Lenvatinib is the first-line treatment for advanced hepatocellular carcinoma (HCC), but the prognosis was still unsatisfactory. Recently, hepatic arterial infusion chemotherapy (HAIC), and immune checkpoint inhibitors have shown promising results for patients with advanced HCC. Considering different anti-malignancy mechanisms, combining these three modalities may improve outcomes. This study was to compare the efficacy and safety of lenvatinib, toripalimab, plus HAIC versus lenvatinib alone for advanced HCC patients.

Methods

This was a retrospective study including patients treated with lenvatinib alone (8 mg [≤60kg] or 12mg [>60kg] once daily) or lenvatinib, toripalimab plus HAIC (LeToHAIC group, lenvatinib once daily 0-1 week prior to initial HAIC, 240 mg toripalimab 0-1 day prior to every HAIC cycle, and HAIC with FOLFOX regimen [oxaliplatin 85 mg/m2, leucovorin 400 mg/m2, fluorouracil bolus 400 mg/m2 on day 1, and fluorouracil infusion 2400 mg/m2 for 46 hours, every 3 weeks]).
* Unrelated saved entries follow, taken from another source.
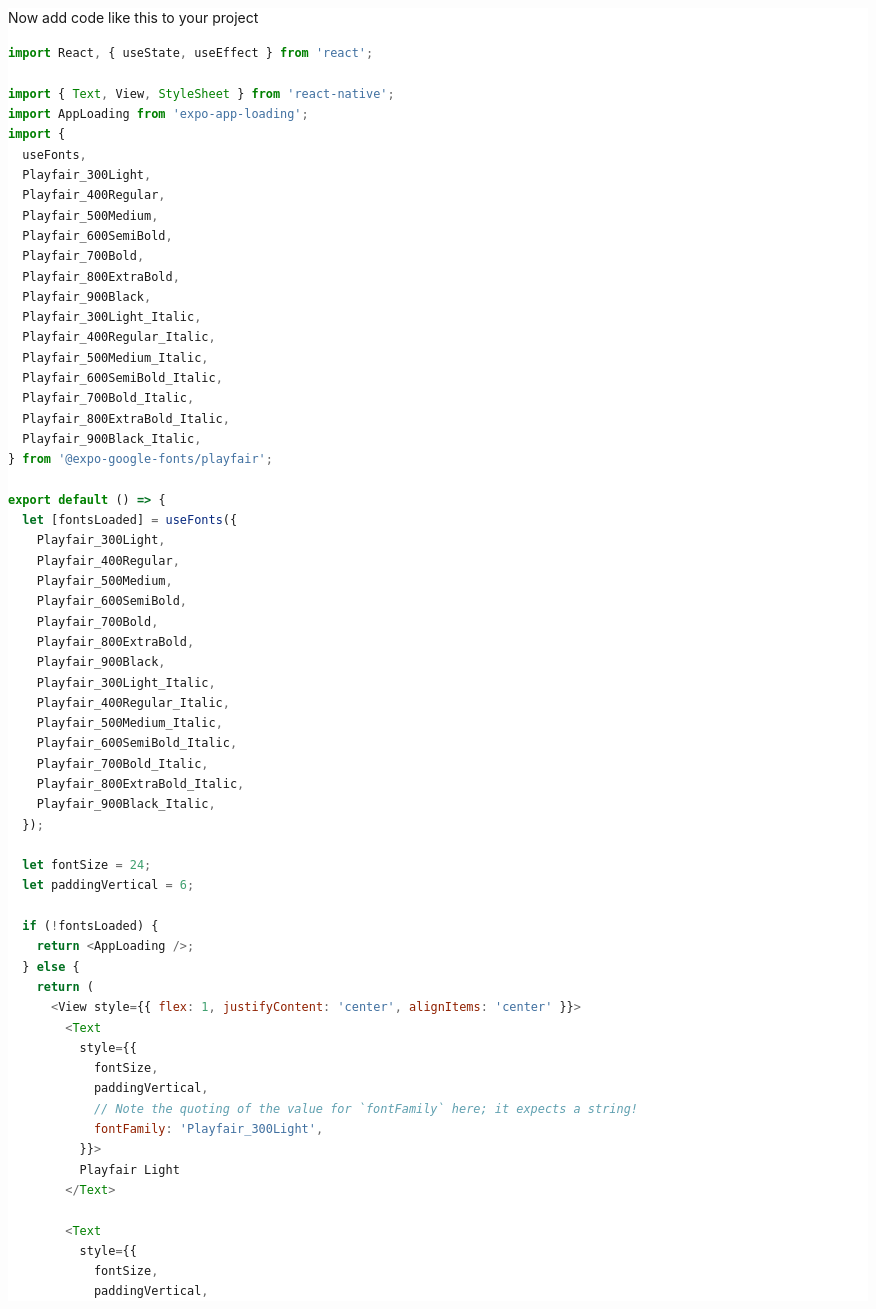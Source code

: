 Now add code like this to your project
```js
import React, { useState, useEffect } from 'react';

import { Text, View, StyleSheet } from 'react-native';
import AppLoading from 'expo-app-loading';
import {
  useFonts,
  Playfair_300Light,
  Playfair_400Regular,
  Playfair_500Medium,
  Playfair_600SemiBold,
  Playfair_700Bold,
  Playfair_800ExtraBold,
  Playfair_900Black,
  Playfair_300Light_Italic,
  Playfair_400Regular_Italic,
  Playfair_500Medium_Italic,
  Playfair_600SemiBold_Italic,
  Playfair_700Bold_Italic,
  Playfair_800ExtraBold_Italic,
  Playfair_900Black_Italic,
} from '@expo-google-fonts/playfair';

export default () => {
  let [fontsLoaded] = useFonts({
    Playfair_300Light,
    Playfair_400Regular,
    Playfair_500Medium,
    Playfair_600SemiBold,
    Playfair_700Bold,
    Playfair_800ExtraBold,
    Playfair_900Black,
    Playfair_300Light_Italic,
    Playfair_400Regular_Italic,
    Playfair_500Medium_Italic,
    Playfair_600SemiBold_Italic,
    Playfair_700Bold_Italic,
    Playfair_800ExtraBold_Italic,
    Playfair_900Black_Italic,
  });

  let fontSize = 24;
  let paddingVertical = 6;

  if (!fontsLoaded) {
    return <AppLoading />;
  } else {
    return (
      <View style={{ flex: 1, justifyContent: 'center', alignItems: 'center' }}>
        <Text
          style={{
            fontSize,
            paddingVertical,
            // Note the quoting of the value for `fontFamily` here; it expects a string!
            fontFamily: 'Playfair_300Light',
          }}>
          Playfair Light
        </Text>

        <Text
          style={{
            fontSize,
            paddingVertical,
```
Progression-free survival (PFS), overall survival (OS), objective response rate (ORR), disease control rate (DCR) and treatment-related adverse event (TRAE) were compared.

Results

From February 2019 to August 2019, 157 patients were included for this study: 71 in the LeToHAIC group, and 86 in the lenvatinib group. The LeToHAIC group showed a longer PFS (11.1 vs 5.1 months, p<0.001), a longer OS (not reached vs 11 months, p<0.001), a higher DCR (RECIST or mRECIST: 90.1% vs 72.1%, p=0.005), a higher ORR (RECIST: 59.2% vs 9.3%, p<0.001; mRECIST: 67.6% vs 16.3%, p<0.001) than the lenvatinib group. In addition, 14.1% of patients in the LeToHAIC group achieved complete response by mRECIST criteria. Grade 3/4 TRAEs that were more frequent in the LeToHAIC group than in the lenvatinib group included neutropenia (8.5% vs 1.2%), thrombocytopenia (5.6% vs 0), and nausea (5.6% vs 0).

Conclusions

Triple combination therapy of lenvatinib, toripalimab, and HAIC had acceptable toxic effects and might improve survival compared with lenvatinib alone in advanced HCC.

Clinical trial identification

Editorial acknowledgement

Legal entity responsible for the study

The authors.

Funding

National Natural Science Foundation of China Ministry of Science and Technology of the People's Republic of China.

Disclosure

All authors have declared no conflicts of interest.